> [WHAT YOU ARE ASKED TO DO]
Transcribe the entries below exactly from their first line through the line containing "https://nodegarden.js.org/electrons.html", and let no picture into the copy.
===== DATA TO USE =====
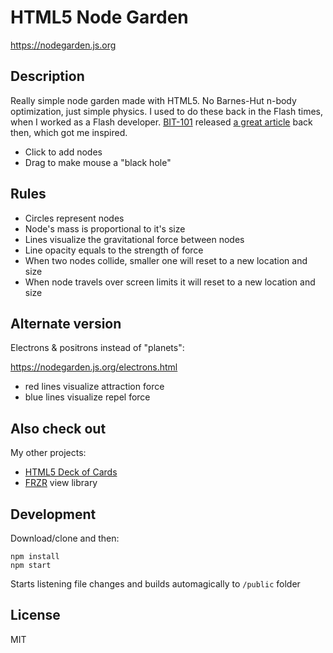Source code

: # HTML5 Node Garden

https://nodegarden.js.org

## Description

Really simple node garden made with HTML5. No Barnes-Hut n-body optimization, just simple physics. I used to do these back in the Flash times, when I worked as a Flash developer. [BIT-101](https://github.com/bit101) released [a great article](http://www.bit-101.com/tutorials/nodes.doc) back then, which got me inspired.

- Click to add nodes
- Drag to make mouse a "black hole"

## Rules

- Circles represent nodes
- Node's mass is proportional to it's size
- Lines visualize the gravitational force between nodes
- Line opacity equals to the strength of force
- When two nodes collide, smaller one will reset to a new location and size
- When node travels over screen limits it will reset to a new location and size

## Alternate version

Electrons & positrons instead of "planets":

https://nodegarden.js.org/electrons.html

- red lines visualize attraction force
- blue lines visualize repel force

## Also check out

My other projects:

- [HTML5 Deck of Cards](https://deck-of-cards.js.org)
- [FRZR](https://frzr.js.org) view library

## Development

Download/clone and then:

```
npm install
npm start
```

Starts listening file changes and builds automagically to ```/public``` folder

## License
MIT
=====
> [RESPONSE TO THE EXERCISE]
Source code

: # HTML5 Node Garden

https://nodegarden.js.org

## Description

Really simple node garden made with HTML5. No Barnes-Hut n-body optimization, just simple physics. I used to do these back in the Flash times, when I worked as a Flash developer. [BIT-101](https://github.com/bit101) released [a great article](http://www.bit-101.com/tutorials/nodes.doc) back then, which got me inspired.

- Click to add nodes
- Drag to make mouse a "black hole"

## Rules

- Circles represent nodes
- Node's mass is proportional to it's size
- Lines visualize the gravitational force between nodes
- Line opacity equals to the strength of force
- When two nodes collide, smaller one will reset to a new location and size
- When node travels over screen limits it will reset to a new location and size

## Alternate version

Electrons & positrons instead of "planets":

https://nodegarden.js.org/electrons.html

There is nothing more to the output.